Dan Boyce Feb 12, 2025

Concert venues in mid-sized American cities might be the next big thing in live music

Dan Boyce Feb 12, 2025

2023 marked the all-time high for North American concert ticket sales, owing to the likes of Taylor Swift and Beyoncé. 2024 was strong, too. And that’s one reason why concert promoters like AEG Presents and Live Nation are looking to tap into parts of the country long underserved by major touring bands.

Think mid-sized American cities.

Well, there’s a company in Colorado trying to meet that demand and their product is the venue itself.

For a long time in Colorado, to see a big epic concert you had to go to Denver. Maybe to Red Rocks, an outdoor amphitheater surrounded by sandstone cliffs.
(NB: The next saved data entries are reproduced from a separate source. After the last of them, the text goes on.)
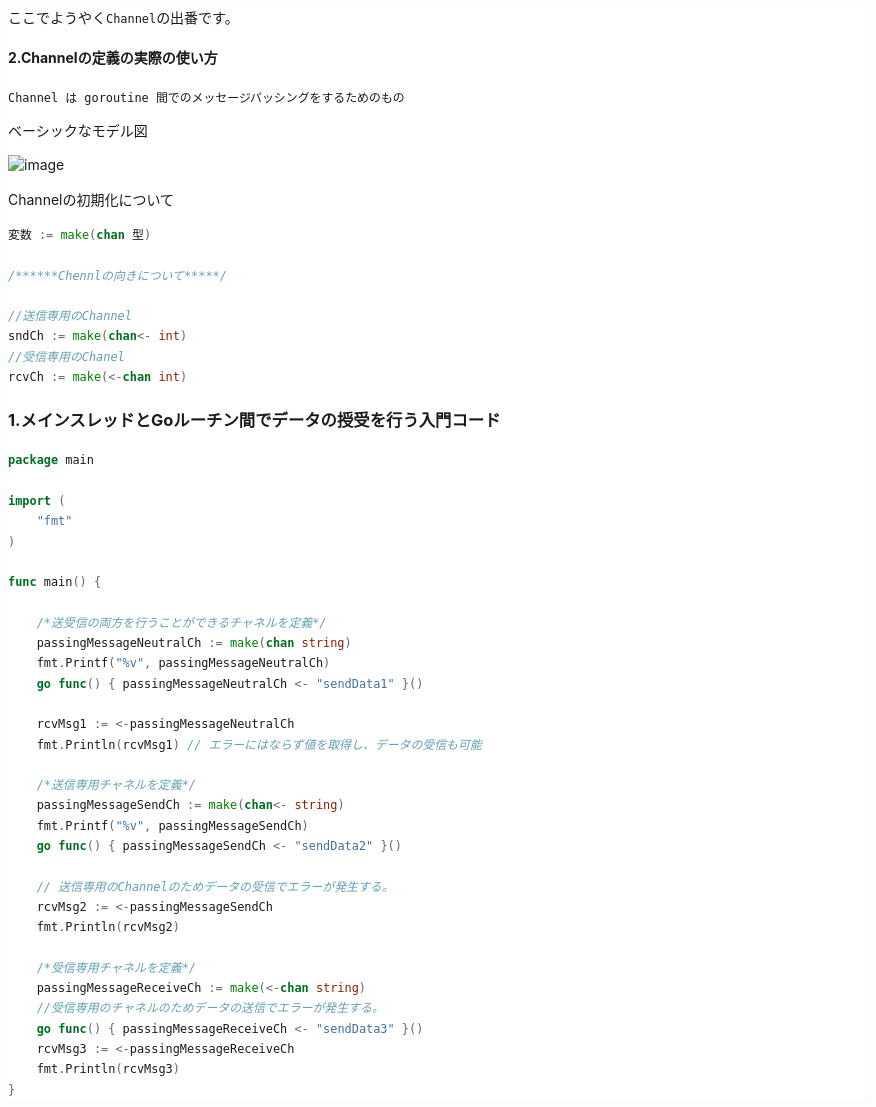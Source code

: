 ここでようやく`Channel`の出番です。

#### 2.Channelの定義の実際の使い方

```
Channel は goroutine 間でのメッセージパッシングをするためのもの
```
ベーシックなモデル図

![image](https://user-images.githubusercontent.com/60165356/82749969-e6003180-9de7-11ea-9f46-7306c2377b8f.png)

Channelの初期化について

```go
変数 := make(chan 型)

/******Chennlの向きについて*****/

//送信専用のChannel
sndCh := make(chan<- int)
//受信専用のChanel
rcvCh := make(<-chan int)
```

### 1.メインスレッドとGoルーチン間でデータの授受を行う入門コード

```go
package main

import (
	"fmt"
)

func main() {

	/*送受信の両方を行うことができるチャネルを定義*/
	passingMessageNeutralCh := make(chan string)
	fmt.Printf("%v", passingMessageNeutralCh)
	go func() { passingMessageNeutralCh <- "sendData1" }()

	rcvMsg1 := <-passingMessageNeutralCh
	fmt.Println(rcvMsg1) // エラーにはならず値を取得し、データの受信も可能

	/*送信専用チャネルを定義*/
	passingMessageSendCh := make(chan<- string)
	fmt.Printf("%v", passingMessageSendCh)
	go func() { passingMessageSendCh <- "sendData2" }()

	// 送信専用のChannelのためデータの受信でエラーが発生する。
	rcvMsg2 := <-passingMessageSendCh
	fmt.Println(rcvMsg2)

	/*受信専用チャネルを定義*/
	passingMessageReceiveCh := make(<-chan string)
	//受信専用のチャネルのためデータの送信でエラーが発生する。
	go func() { passingMessageReceiveCh <- "sendData3" }()
	rcvMsg3 := <-passingMessageReceiveCh
	fmt.Println(rcvMsg3)
}
```
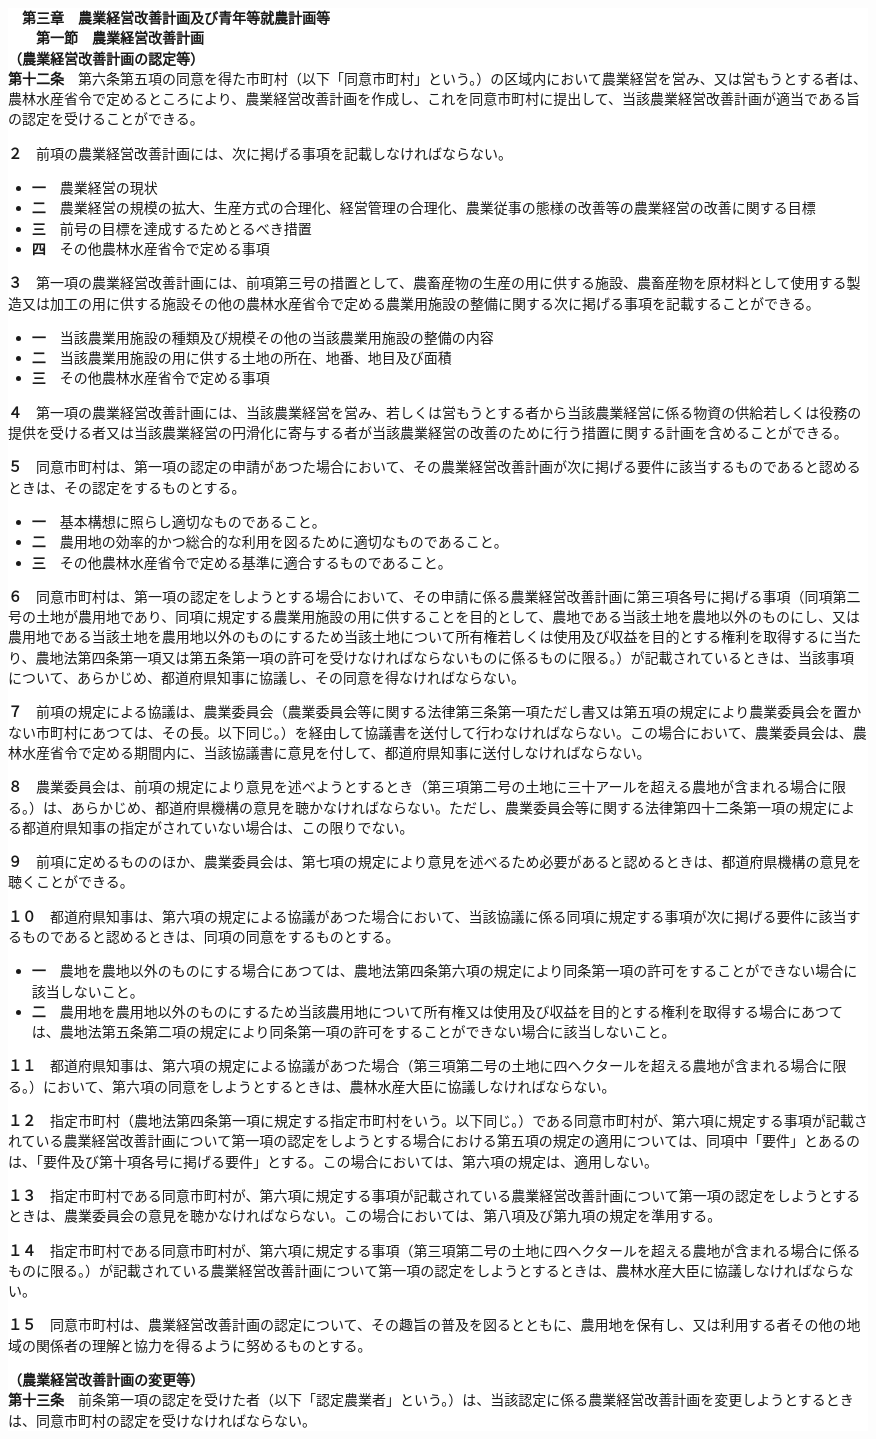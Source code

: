 &emsp;**第三章　農業経営改善計画及び青年等就農計画等**  
&emsp;&emsp;**第一節　農業経営改善計画**  
**（農業経営改善計画の認定等）**  
**第十二条**　第六条第五項の同意を得た市町村（以下「同意市町村」という。）の区域内において農業経営を営み、又は営もうとする者は、農林水産省令で定めるところにより、農業経営改善計画を作成し、これを同意市町村に提出して、当該農業経営改善計画が適当である旨の認定を受けることができる。  
  
**２**　前項の農業経営改善計画には、次に掲げる事項を記載しなければならない。  
* **一**　農業経営の現状  
* **二**　農業経営の規模の拡大、生産方式の合理化、経営管理の合理化、農業従事の態様の改善等の農業経営の改善に関する目標  
* **三**　前号の目標を達成するためとるべき措置  
* **四**　その他農林水産省令で定める事項  
  
**３**　第一項の農業経営改善計画には、前項第三号の措置として、農畜産物の生産の用に供する施設、農畜産物を原材料として使用する製造又は加工の用に供する施設その他の農林水産省令で定める農業用施設の整備に関する次に掲げる事項を記載することができる。  
* **一**　当該農業用施設の種類及び規模その他の当該農業用施設の整備の内容  
* **二**　当該農業用施設の用に供する土地の所在、地番、地目及び面積  
* **三**　その他農林水産省令で定める事項  
  
**４**　第一項の農業経営改善計画には、当該農業経営を営み、若しくは営もうとする者から当該農業経営に係る物資の供給若しくは役務の提供を受ける者又は当該農業経営の円滑化に寄与する者が当該農業経営の改善のために行う措置に関する計画を含めることができる。  
  
**５**　同意市町村は、第一項の認定の申請があつた場合において、その農業経営改善計画が次に掲げる要件に該当するものであると認めるときは、その認定をするものとする。  
* **一**　基本構想に照らし適切なものであること。  
* **二**　農用地の効率的かつ総合的な利用を図るために適切なものであること。  
* **三**　その他農林水産省令で定める基準に適合するものであること。  
  
**６**　同意市町村は、第一項の認定をしようとする場合において、その申請に係る農業経営改善計画に第三項各号に掲げる事項（同項第二号の土地が農用地であり、同項に規定する農業用施設の用に供することを目的として、農地である当該土地を農地以外のものにし、又は農用地である当該土地を農用地以外のものにするため当該土地について所有権若しくは使用及び収益を目的とする権利を取得するに当たり、農地法第四条第一項又は第五条第一項の許可を受けなければならないものに係るものに限る。）が記載されているときは、当該事項について、あらかじめ、都道府県知事に協議し、その同意を得なければならない。  
  
**７**　前項の規定による協議は、農業委員会（農業委員会等に関する法律第三条第一項ただし書又は第五項の規定により農業委員会を置かない市町村にあつては、その長。以下同じ。）を経由して協議書を送付して行わなければならない。この場合において、農業委員会は、農林水産省令で定める期間内に、当該協議書に意見を付して、都道府県知事に送付しなければならない。  
  
**８**　農業委員会は、前項の規定により意見を述べようとするとき（第三項第二号の土地に三十アールを超える農地が含まれる場合に限る。）は、あらかじめ、都道府県機構の意見を聴かなければならない。ただし、農業委員会等に関する法律第四十二条第一項の規定による都道府県知事の指定がされていない場合は、この限りでない。  
  
**９**　前項に定めるもののほか、農業委員会は、第七項の規定により意見を述べるため必要があると認めるときは、都道府県機構の意見を聴くことができる。  
  
**１０**　都道府県知事は、第六項の規定による協議があつた場合において、当該協議に係る同項に規定する事項が次に掲げる要件に該当するものであると認めるときは、同項の同意をするものとする。  
* **一**　農地を農地以外のものにする場合にあつては、農地法第四条第六項の規定により同条第一項の許可をすることができない場合に該当しないこと。  
* **二**　農用地を農用地以外のものにするため当該農用地について所有権又は使用及び収益を目的とする権利を取得する場合にあつては、農地法第五条第二項の規定により同条第一項の許可をすることができない場合に該当しないこと。  
  
**１１**　都道府県知事は、第六項の規定による協議があつた場合（第三項第二号の土地に四ヘクタールを超える農地が含まれる場合に限る。）において、第六項の同意をしようとするときは、農林水産大臣に協議しなければならない。  
  
**１２**　指定市町村（農地法第四条第一項に規定する指定市町村をいう。以下同じ。）である同意市町村が、第六項に規定する事項が記載されている農業経営改善計画について第一項の認定をしようとする場合における第五項の規定の適用については、同項中「要件」とあるのは、「要件及び第十項各号に掲げる要件」とする。この場合においては、第六項の規定は、適用しない。  
  
**１３**　指定市町村である同意市町村が、第六項に規定する事項が記載されている農業経営改善計画について第一項の認定をしようとするときは、農業委員会の意見を聴かなければならない。この場合においては、第八項及び第九項の規定を準用する。  
  
**１４**　指定市町村である同意市町村が、第六項に規定する事項（第三項第二号の土地に四ヘクタールを超える農地が含まれる場合に係るものに限る。）が記載されている農業経営改善計画について第一項の認定をしようとするときは、農林水産大臣に協議しなければならない。  
  
**１５**　同意市町村は、農業経営改善計画の認定について、その趣旨の普及を図るとともに、農用地を保有し、又は利用する者その他の地域の関係者の理解と協力を得るように努めるものとする。  
  
**（農業経営改善計画の変更等）**  
**第十三条**　前条第一項の認定を受けた者（以下「認定農業者」という。）は、当該認定に係る農業経営改善計画を変更しようとするときは、同意市町村の認定を受けなければならない。  
  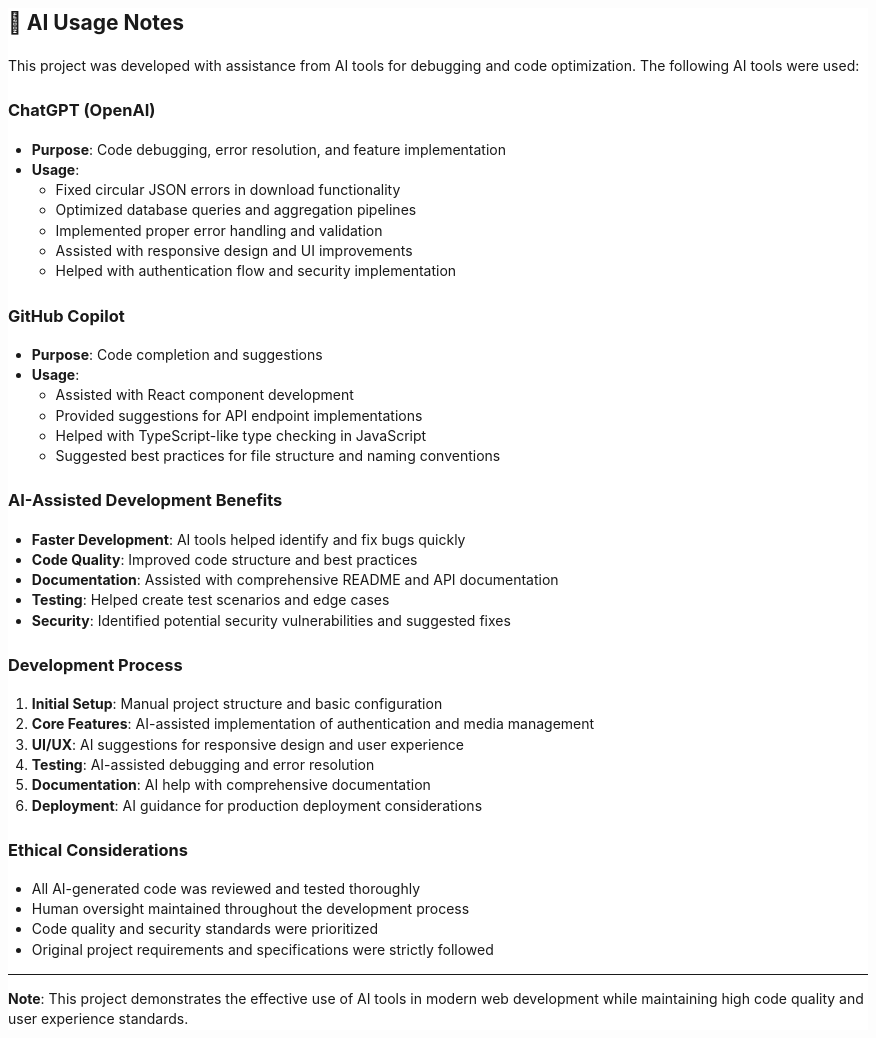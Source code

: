 ## 🤖 AI Usage Notes

This project was developed with assistance from AI tools for debugging and code optimization. The following AI tools were used:

### ChatGPT (OpenAI)
- **Purpose**: Code debugging, error resolution, and feature implementation
- **Usage**: 
  - Fixed circular JSON errors in download functionality
  - Optimized database queries and aggregation pipelines
  - Implemented proper error handling and validation
  - Assisted with responsive design and UI improvements
  - Helped with authentication flow and security implementation

### GitHub Copilot
- **Purpose**: Code completion and suggestions
- **Usage**:
  - Assisted with React component development
  - Provided suggestions for API endpoint implementations
  - Helped with TypeScript-like type checking in JavaScript
  - Suggested best practices for file structure and naming conventions

### AI-Assisted Development Benefits
- **Faster Development**: AI tools helped identify and fix bugs quickly
- **Code Quality**: Improved code structure and best practices
- **Documentation**: Assisted with comprehensive README and API documentation
- **Testing**: Helped create test scenarios and edge cases
- **Security**: Identified potential security vulnerabilities and suggested fixes

### Development Process
1. **Initial Setup**: Manual project structure and basic configuration
2. **Core Features**: AI-assisted implementation of authentication and media management
3. **UI/UX**: AI suggestions for responsive design and user experience
4. **Testing**: AI-assisted debugging and error resolution
5. **Documentation**: AI help with comprehensive documentation
6. **Deployment**: AI guidance for production deployment considerations

### Ethical Considerations
- All AI-generated code was reviewed and tested thoroughly
- Human oversight maintained throughout the development process
- Code quality and security standards were prioritized
- Original project requirements and specifications were strictly followed

---

**Note**: This project demonstrates the effective use of AI tools in modern web development while maintaining high code quality and user experience standards.

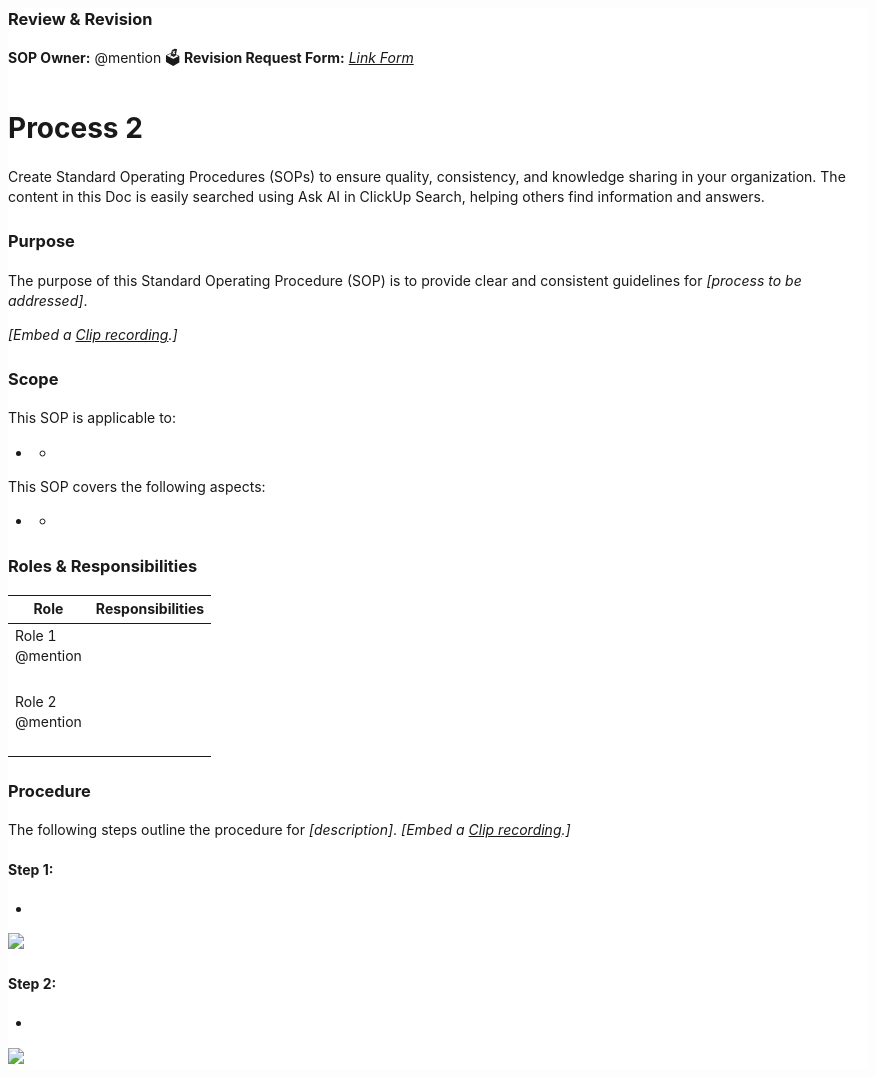 ### Review & Revision
**SOP Owner:** @mention
🗳️ **Revision Request Form:** [_Link Form_](https://forms.clickup.com/8500635/f/83dcv-35850/CJPMMXNH6IS5AWRD7H)

# Process 2

Create Standard Operating Procedures (SOPs) to ensure quality, consistency, and knowledge sharing in your organization. The content in this Doc is easily searched using Ask AI in ClickUp Search, helping others find information and answers.

### Purpose

The purpose of this Standard Operating Procedure (SOP) is to provide clear and consistent guidelines for _\[process to be addressed\]_.

_\[Embed a_ [_Clip recording_](https://help.clickup.com/hc/en-us/articles/6311242882967-Use-Clip-screen-recording)_.\]_

### Scope
This SOP is applicable to:
*   *   

This SOP covers the following aspects:
*   *   

### Roles & Responsibilities

| **Role** | **Responsibilities** |
| ---| --- |
| Role 1<br>@mention | <br><br><br> |
| Role 2<br>@mention | <br><br><br> |

### Procedure
The following steps outline the procedure for _\[description\]_.
_\[Embed a_ [_Clip recording_](https://help.clickup.com/hc/en-us/articles/6311242882967-Use-Clip-screen-recording)_.\]_

#### Step 1:

*   

![](https://t14251456.p.clickup-attachments.com/t14251456/fdf37106-bf5d-4936-9561-6255d5b0c7a0/CleanShot%202023-05-10%20at%2013.03.43%402x.png)

#### Step 2:

*   

![](https://t14251456.p.clickup-attachments.com/t14251456/c0cf0f34-8b9c-445a-a876-a4d18951e09d/CleanShot%202023-05-10%20at%2013.03.08%402x.png)
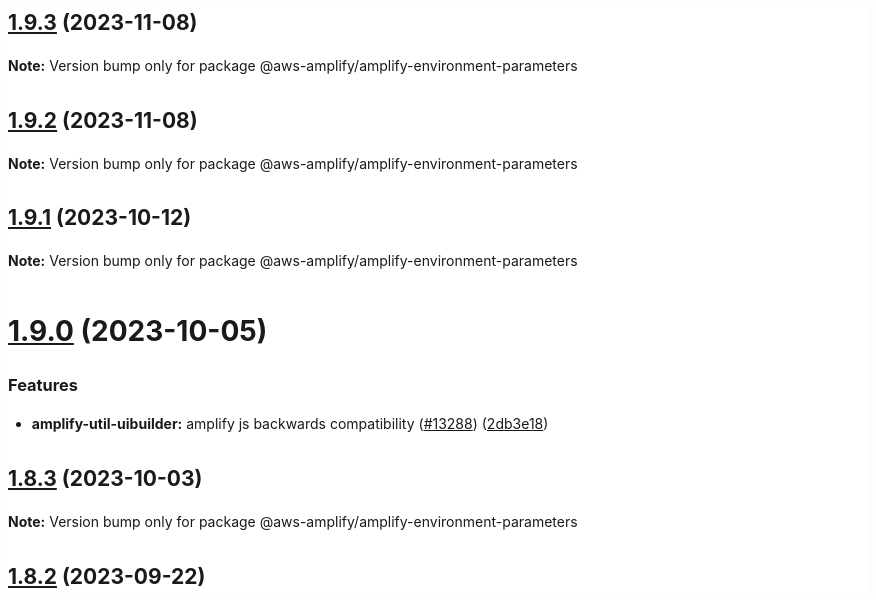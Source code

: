 



## [1.9.3](https://github.com/aws-amplify/amplify-cli/compare/@aws-amplify/amplify-environment-parameters@1.9.2...@aws-amplify/amplify-environment-parameters@1.9.3) (2023-11-08)

**Note:** Version bump only for package @aws-amplify/amplify-environment-parameters





## [1.9.2](https://github.com/aws-amplify/amplify-cli/compare/@aws-amplify/amplify-environment-parameters@1.9.1...@aws-amplify/amplify-environment-parameters@1.9.2) (2023-11-08)

**Note:** Version bump only for package @aws-amplify/amplify-environment-parameters





## [1.9.1](https://github.com/aws-amplify/amplify-cli/compare/@aws-amplify/amplify-environment-parameters@1.9.0...@aws-amplify/amplify-environment-parameters@1.9.1) (2023-10-12)

**Note:** Version bump only for package @aws-amplify/amplify-environment-parameters





# [1.9.0](https://github.com/aws-amplify/amplify-cli/compare/@aws-amplify/amplify-environment-parameters@1.8.3...@aws-amplify/amplify-environment-parameters@1.9.0) (2023-10-05)


### Features

* **amplify-util-uibuilder:** amplify js backwards compatibility ([#13288](https://github.com/aws-amplify/amplify-cli/issues/13288)) ([2db3e18](https://github.com/aws-amplify/amplify-cli/commit/2db3e181cf06954085eb8fade0b26162672327db))





## [1.8.3](https://github.com/aws-amplify/amplify-cli/compare/@aws-amplify/amplify-environment-parameters@1.8.2...@aws-amplify/amplify-environment-parameters@1.8.3) (2023-10-03)

**Note:** Version bump only for package @aws-amplify/amplify-environment-parameters





## [1.8.2](https://github.com/aws-amplify/amplify-cli/compare/@aws-amplify/amplify-environment-parameters@1.8.1...@aws-amplify/amplify-environment-parameters@1.8.2) (2023-09-22)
But last summer, the state’s second-biggest city, Colorado Springs, got its own venue.

Homegrown band OneRepublic was the first to play at the Ford Amphitheater. The outdoor concert space has room for 8,000 and it’s a boutique concept. Concert goers can sit around gas fire pits while big names play, and the sun sets behind the Rocky Mountains.

The Colorado Springs company behind the amphitheater — called VENU — wants to bring basically this exact high-end event space to dozens of mid-sized cities.

“Since there haven’t been new amphitheaters built in quite some time in general, let alone in these areas, the company is being very, very tactical in terms of selecting where to create something new,” said Dean Budnick, who writes about the live music industry for magazines like Billboard and Variety.

VENU’s pitch to cities is that these outdoor amphitheaters can bring millions of dollars in economic activity. The company often gets tax breaks or other incentives. Budnick said it’s a smart model. Big promoters like Notes Live and AEG Presents are building new concert spaces too, but they can’t build everywhere.

Venues are expensive to build,” Budnick said. “While it might be optimal to own the venue, if one had the resources, there’s a lot of value in just operating the venue.”

That’s the case here. AEG Presents brings in the bands that play the Ford Amphitheater. Colorado Springs was VENU’s first project, but the company has five more under construction in places like Oklahoma and Texas.

But plopping a concert venue in a place that’s not used to concert sound can cause problems.

“My family and I were enjoying our last night of summer with the kids outside, before they started school on Monday,” resident Cheree Hutchison told the Colorado Springs City Council in August. She lives close to the new venue.

“We had to cut our evening short as the band was screaming profanities that were blaring at us at over 70 decibels,” she said.

She’s one of hundreds of neighbors who have protested VENU’s amphitheater. Some residents say they can hear song lyrics loud and clear in their living rooms from miles away. Budnick said this is pretty common with new event spaces, that it can take some time to calibrate the sound levels at an outdoor amphitheater.

Even though the venue’s decibel levels might be legal, he said the sound “still could be just absolutely striking to the folks who live around the venue and never anticipated that and that can become a flashpoint.”

VENU is trying to be a good neighbor. In Colorado Springs, the company plans to spend $3 million dollars on sound mitigation measures like additional walls and speaker system changes. The issue makes headlines in Colorado Springs on the regular, but VENU CEO J.W. Roth said lots of other cities are not so concerned about neighborhood noise.

“They want my business there and they want us there,” Roth said. “So, many of them have gone completely out of their way to make it easier for me, not more difficult.”

He pointed out that two new hotels have sprung up next to the Ford Amphitheater and five new restaurants. He’s hoping residents eventually get used to the sound of the concerts and appreciate the business they bring.